*YOUR TASK:*
The answer must consist of every line below that contains the word "刀疤脸说道".

*INPUT:*
# # # # # # #
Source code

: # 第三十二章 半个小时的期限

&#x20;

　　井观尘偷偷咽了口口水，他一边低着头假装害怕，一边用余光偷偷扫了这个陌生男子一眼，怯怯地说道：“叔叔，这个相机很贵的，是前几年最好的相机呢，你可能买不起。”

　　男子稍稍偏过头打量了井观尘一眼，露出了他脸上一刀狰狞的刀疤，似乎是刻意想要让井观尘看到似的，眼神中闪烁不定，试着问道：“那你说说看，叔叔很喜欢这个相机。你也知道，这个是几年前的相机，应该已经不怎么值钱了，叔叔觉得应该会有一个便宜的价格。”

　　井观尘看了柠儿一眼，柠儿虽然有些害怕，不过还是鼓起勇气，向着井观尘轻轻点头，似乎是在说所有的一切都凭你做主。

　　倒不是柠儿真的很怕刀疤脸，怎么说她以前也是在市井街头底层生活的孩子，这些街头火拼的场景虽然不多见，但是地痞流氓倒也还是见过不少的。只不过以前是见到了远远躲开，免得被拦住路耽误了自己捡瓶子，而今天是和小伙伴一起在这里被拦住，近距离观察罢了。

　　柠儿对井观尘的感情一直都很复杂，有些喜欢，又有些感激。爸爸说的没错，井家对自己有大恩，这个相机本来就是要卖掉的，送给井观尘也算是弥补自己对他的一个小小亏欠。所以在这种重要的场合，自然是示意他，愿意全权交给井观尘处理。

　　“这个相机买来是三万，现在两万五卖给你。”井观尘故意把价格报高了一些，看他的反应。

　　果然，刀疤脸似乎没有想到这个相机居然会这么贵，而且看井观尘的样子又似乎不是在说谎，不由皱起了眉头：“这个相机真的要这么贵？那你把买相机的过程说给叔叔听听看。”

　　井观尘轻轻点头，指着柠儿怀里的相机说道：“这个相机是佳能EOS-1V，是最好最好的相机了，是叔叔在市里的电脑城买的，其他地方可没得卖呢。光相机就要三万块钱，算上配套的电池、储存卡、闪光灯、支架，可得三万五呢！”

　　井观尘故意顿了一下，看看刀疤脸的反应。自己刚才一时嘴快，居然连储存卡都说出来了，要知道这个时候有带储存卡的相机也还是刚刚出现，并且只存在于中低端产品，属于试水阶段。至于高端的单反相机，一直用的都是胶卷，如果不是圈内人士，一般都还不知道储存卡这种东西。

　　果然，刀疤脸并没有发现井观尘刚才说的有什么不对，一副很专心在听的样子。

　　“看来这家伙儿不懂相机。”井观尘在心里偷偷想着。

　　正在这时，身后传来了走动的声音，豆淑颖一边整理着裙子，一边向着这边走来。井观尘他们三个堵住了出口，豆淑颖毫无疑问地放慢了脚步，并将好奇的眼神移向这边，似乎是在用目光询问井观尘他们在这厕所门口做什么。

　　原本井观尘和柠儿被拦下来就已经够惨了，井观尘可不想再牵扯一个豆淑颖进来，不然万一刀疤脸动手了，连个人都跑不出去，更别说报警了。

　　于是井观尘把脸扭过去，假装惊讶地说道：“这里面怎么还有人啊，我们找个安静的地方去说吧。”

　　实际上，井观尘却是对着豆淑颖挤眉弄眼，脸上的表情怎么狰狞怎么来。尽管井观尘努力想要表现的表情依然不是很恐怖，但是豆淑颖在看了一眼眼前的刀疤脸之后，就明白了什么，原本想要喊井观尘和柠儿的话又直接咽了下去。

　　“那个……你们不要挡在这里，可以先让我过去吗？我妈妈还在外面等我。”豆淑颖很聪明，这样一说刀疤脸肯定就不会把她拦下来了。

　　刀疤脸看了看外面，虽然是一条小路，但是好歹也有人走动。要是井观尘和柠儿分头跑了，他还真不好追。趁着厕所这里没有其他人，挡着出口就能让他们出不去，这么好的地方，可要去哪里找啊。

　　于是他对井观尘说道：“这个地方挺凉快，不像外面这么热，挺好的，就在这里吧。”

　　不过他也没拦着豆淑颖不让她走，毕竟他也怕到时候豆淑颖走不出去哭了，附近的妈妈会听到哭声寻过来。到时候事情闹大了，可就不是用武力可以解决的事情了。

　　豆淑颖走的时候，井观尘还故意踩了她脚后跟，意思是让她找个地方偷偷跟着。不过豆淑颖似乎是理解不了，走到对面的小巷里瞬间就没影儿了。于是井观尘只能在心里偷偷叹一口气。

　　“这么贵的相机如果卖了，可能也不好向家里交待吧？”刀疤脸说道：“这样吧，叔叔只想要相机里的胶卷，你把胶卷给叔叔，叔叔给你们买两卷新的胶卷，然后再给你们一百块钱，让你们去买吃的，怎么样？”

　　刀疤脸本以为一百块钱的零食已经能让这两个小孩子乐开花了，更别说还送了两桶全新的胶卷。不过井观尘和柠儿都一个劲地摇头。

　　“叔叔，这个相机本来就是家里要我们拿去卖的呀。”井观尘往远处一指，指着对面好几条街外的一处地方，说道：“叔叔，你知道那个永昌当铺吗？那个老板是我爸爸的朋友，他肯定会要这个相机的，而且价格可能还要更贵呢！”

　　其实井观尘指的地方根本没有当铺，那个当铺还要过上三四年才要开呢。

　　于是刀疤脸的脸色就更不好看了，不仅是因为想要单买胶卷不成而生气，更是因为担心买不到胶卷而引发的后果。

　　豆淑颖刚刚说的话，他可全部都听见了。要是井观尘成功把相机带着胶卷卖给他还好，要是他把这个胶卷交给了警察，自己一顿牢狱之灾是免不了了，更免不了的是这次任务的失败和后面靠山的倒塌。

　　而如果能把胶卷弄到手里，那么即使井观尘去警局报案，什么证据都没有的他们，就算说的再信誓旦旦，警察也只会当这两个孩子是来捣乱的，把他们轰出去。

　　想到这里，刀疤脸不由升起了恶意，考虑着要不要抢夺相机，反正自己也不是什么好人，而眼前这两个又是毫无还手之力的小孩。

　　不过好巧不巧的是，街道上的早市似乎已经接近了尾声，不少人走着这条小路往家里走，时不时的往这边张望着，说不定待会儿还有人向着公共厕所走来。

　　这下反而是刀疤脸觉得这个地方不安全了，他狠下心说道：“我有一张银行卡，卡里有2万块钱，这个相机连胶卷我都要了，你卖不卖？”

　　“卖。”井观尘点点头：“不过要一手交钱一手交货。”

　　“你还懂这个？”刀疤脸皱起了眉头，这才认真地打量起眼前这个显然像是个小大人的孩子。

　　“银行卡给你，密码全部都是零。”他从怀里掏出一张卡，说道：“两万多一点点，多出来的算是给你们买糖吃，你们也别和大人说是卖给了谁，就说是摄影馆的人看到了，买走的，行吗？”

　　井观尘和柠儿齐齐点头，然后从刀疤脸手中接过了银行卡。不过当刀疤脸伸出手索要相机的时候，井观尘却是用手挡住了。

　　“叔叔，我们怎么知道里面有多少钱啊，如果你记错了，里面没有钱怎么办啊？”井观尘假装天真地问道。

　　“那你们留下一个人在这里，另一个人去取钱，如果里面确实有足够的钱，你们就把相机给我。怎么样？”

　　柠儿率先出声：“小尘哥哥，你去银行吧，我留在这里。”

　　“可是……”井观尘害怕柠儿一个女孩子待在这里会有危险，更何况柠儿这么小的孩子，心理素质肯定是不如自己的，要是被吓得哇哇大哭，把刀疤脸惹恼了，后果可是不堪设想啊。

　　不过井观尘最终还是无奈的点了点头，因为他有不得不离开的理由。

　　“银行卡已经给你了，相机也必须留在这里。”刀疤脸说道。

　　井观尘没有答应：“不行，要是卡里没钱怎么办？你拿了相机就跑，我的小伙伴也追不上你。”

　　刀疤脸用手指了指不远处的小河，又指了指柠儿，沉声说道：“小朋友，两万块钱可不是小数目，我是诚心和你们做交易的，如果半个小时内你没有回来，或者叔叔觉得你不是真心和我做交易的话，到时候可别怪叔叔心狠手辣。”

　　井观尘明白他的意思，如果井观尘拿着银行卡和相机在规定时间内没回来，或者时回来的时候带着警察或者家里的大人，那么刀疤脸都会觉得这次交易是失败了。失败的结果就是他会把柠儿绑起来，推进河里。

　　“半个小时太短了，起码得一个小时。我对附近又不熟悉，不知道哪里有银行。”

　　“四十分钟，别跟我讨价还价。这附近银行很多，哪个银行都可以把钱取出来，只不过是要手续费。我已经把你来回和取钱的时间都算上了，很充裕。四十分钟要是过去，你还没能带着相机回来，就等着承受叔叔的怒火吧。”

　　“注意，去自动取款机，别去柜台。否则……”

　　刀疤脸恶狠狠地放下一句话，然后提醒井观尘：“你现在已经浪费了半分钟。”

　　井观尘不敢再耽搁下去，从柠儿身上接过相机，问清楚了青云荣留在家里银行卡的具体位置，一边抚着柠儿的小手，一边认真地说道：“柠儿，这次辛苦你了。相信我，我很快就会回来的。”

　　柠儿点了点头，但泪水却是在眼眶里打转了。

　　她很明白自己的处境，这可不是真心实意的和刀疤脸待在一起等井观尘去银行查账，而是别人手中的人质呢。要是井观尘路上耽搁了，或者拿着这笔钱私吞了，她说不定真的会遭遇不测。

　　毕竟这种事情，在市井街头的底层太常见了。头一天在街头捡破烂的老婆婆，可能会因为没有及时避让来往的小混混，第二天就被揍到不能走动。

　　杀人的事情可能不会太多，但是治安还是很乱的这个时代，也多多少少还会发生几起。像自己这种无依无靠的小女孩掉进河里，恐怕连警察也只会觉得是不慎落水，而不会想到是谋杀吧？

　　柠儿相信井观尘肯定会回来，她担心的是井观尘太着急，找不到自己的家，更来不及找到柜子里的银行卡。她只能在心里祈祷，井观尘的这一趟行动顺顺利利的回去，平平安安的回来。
# # # # # # #
*SOLUTION TO THE EXERCISE:*
　　“这么贵的相机如果卖了，可能也不好向家里交待吧？”刀疤脸说道：“这样吧，叔叔只想要相机里的胶卷，你把胶卷给叔叔，叔叔给你们买两卷新的胶卷，然后再给你们一百块钱，让你们去买吃的，怎么样？”
　　“银行卡已经给你了，相机也必须留在这里。”刀疤脸说道。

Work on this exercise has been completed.